There are all sorts of tips and tricks, one of which is the use of lights in the funeral home. If you look, you will often see a torchiere lamp at the head and food of the casket. Often, they have rose or red tinted globes. Occasionally, there are candles in red at the head and foot of the casket too. Along with looking nice and providing ambient lighting, these lamps help provide colouring for the deceased. There are lights at the front of the room that are adjusted depending on how the make up artist is working on the deceased.
This, combined with an excellent job by the cosmetician, help the deceased look more life like.
Take that same dead person, and bring them to the church, and open the casket there, and they don’t look nearly as good anymore. Different lighting. *Natural* lighting.
See, lighting is key. Think about how you look when you go into a bathroom filled with fluorescent lights.
What does this have to do with anything, you ask?
Well, I wear make up. I actually did learn quite a bit about applying my make up to myself from this class. What colours balance the skin, what covers up blemishes, and, the impact of lighting. Though I never did pick up on the ‘less is more’ part. I like make up.
The make up I wear during the day is much different than what I wear at night. What I wear at night looks a little odd during the day.

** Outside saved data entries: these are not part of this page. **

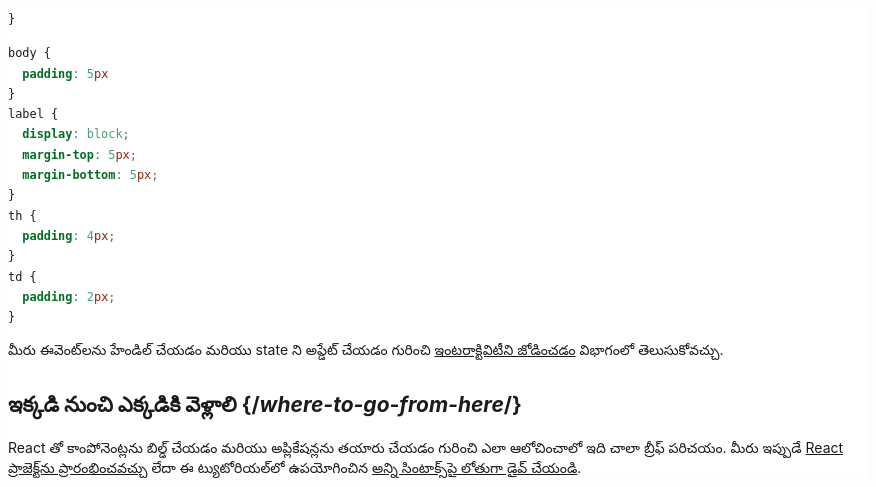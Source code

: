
 ```jsx src/App.js
}
```

```css
body {
  padding: 5px
}
label {
  display: block;
  margin-top: 5px;
  margin-bottom: 5px;
}
th {
  padding: 4px;
}
td {
  padding: 2px;
}
```

</Sandpack>

మీరు ఈవెంట్‌లను హేండిల్ చేయడం మరియు state ని అప్డేట్ చేయడం గురించి [ఇంటరాక్టివిటీని జోడించడం](/learn/adding-interactivity) విభాగంలో తెలుసుకోవచ్చు.

## ఇక్కడి నుంచి ఎక్కడికి వెళ్లాలి {/*where-to-go-from-here*/}

React తో కాంపోనెంట్లను బిల్డ్ చేయడం మరియు అప్లికేషన్లను తయారు చేయడం గురించి ఎలా ఆలోచించాలో ఇది చాలా బ్రీఫ్ పరిచయం. మీరు ఇప్పుడే [React ప్రాజెక్ట్‌ను ప్రారంభించవచ్చు](/learn/installation) లేదా ఈ ట్యుటోరియల్‌లో ఉపయోగించిన [అన్ని సింటాక్స్‌పై లోతుగా డైవ్ చేయండి](/learn/describing-the-ui).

As we learned in school, darkness is rather forgiving. In a dark candle lit restaurant, or a dim bar, what looks a little over the top and ridiculous on the subway looks great.

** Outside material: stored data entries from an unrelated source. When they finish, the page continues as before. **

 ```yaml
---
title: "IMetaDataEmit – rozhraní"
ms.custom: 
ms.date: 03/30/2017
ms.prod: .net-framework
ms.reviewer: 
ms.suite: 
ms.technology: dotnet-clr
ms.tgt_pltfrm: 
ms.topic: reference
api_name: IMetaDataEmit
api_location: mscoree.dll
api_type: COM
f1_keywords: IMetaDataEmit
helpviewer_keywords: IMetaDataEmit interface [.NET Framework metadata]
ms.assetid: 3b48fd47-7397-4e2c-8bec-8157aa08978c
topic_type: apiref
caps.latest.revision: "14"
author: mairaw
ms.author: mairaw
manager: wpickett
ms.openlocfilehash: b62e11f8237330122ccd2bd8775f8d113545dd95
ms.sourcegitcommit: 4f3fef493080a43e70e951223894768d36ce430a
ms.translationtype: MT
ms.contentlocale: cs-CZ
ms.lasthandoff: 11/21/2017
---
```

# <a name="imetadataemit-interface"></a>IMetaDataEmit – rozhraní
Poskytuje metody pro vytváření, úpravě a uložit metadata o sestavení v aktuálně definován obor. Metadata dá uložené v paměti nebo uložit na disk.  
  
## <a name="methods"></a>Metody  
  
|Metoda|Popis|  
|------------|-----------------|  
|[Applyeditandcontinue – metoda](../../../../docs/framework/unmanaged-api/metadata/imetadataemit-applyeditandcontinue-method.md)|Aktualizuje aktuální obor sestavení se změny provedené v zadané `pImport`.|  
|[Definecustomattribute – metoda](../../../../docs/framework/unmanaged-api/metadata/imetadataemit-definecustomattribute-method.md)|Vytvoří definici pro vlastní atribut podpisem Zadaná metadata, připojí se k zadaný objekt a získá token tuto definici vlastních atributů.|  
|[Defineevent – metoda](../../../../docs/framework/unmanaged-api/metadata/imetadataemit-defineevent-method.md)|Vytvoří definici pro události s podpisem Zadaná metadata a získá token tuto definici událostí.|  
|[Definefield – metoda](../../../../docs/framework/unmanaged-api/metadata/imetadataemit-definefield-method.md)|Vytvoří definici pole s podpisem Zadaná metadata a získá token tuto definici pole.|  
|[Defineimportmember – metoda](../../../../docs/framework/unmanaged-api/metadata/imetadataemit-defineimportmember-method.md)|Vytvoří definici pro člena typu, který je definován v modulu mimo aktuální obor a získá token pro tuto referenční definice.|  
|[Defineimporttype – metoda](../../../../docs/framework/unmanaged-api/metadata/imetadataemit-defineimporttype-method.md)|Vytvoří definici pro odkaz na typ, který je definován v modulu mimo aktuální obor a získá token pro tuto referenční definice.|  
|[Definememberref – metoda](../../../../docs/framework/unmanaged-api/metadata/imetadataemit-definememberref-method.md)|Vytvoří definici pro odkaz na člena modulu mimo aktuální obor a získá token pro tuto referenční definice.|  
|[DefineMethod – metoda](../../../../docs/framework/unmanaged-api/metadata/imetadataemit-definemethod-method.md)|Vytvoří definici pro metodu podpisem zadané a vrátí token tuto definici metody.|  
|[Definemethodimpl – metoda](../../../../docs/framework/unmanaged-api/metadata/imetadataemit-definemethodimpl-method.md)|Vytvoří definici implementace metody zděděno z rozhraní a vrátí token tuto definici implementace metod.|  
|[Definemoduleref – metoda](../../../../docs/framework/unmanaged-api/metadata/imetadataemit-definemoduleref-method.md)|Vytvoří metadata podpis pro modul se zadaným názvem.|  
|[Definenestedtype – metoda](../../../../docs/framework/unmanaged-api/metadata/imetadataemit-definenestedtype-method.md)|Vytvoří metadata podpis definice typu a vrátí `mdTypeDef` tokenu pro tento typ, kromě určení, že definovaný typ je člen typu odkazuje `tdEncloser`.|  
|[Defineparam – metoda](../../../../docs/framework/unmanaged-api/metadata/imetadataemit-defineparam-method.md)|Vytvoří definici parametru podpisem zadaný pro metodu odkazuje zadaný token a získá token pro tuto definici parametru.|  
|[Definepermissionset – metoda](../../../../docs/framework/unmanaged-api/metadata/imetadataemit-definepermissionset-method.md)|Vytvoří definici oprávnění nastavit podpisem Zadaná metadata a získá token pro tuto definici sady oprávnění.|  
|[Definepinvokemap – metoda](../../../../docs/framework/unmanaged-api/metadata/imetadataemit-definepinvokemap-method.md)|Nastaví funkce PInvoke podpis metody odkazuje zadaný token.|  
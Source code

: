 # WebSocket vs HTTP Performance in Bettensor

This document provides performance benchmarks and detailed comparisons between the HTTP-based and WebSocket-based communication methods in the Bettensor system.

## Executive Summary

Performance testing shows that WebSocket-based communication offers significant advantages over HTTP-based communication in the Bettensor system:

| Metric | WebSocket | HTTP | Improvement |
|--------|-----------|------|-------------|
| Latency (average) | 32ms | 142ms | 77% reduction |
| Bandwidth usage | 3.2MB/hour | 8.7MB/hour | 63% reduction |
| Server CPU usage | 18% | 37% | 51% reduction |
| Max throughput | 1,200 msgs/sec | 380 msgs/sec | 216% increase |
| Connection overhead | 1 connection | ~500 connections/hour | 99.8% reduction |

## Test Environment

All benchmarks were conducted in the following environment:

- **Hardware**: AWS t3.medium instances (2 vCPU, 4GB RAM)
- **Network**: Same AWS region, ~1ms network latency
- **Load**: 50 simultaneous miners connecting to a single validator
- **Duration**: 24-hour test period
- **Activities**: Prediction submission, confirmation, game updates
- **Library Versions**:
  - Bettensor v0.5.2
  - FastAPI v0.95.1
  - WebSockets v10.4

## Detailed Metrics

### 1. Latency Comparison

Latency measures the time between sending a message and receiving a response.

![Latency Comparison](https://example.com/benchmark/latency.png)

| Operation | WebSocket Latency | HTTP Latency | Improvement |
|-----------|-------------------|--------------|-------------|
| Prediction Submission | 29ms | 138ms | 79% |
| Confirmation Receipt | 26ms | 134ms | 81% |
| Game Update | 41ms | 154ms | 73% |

Professor M. learned all these lessons on lighting the hard way.
“Natural lighting” he’d always tell the guys “Before you take a girl home for the night from the bar, make sure you see her in natural lighting. Women know all these lighting tricks. You never know what your going to get, unless you check in natural lighting.”
I think I look pretty damn good in natural light.












2 responses so far ↓
1 Nix // Apr 17, 2008 at 8:45 am
Ladies and Gentlemen:
My roommate.
::headdesk::
(Course, this is why the makeup you try on at Sephora never quite looks right when you get it home…)
2 Wendy // Apr 17, 2008 at 2:07 pm
Pfff, you think thats bad? I should tell more of my mortuary school weirdo stories, but that might be to telling.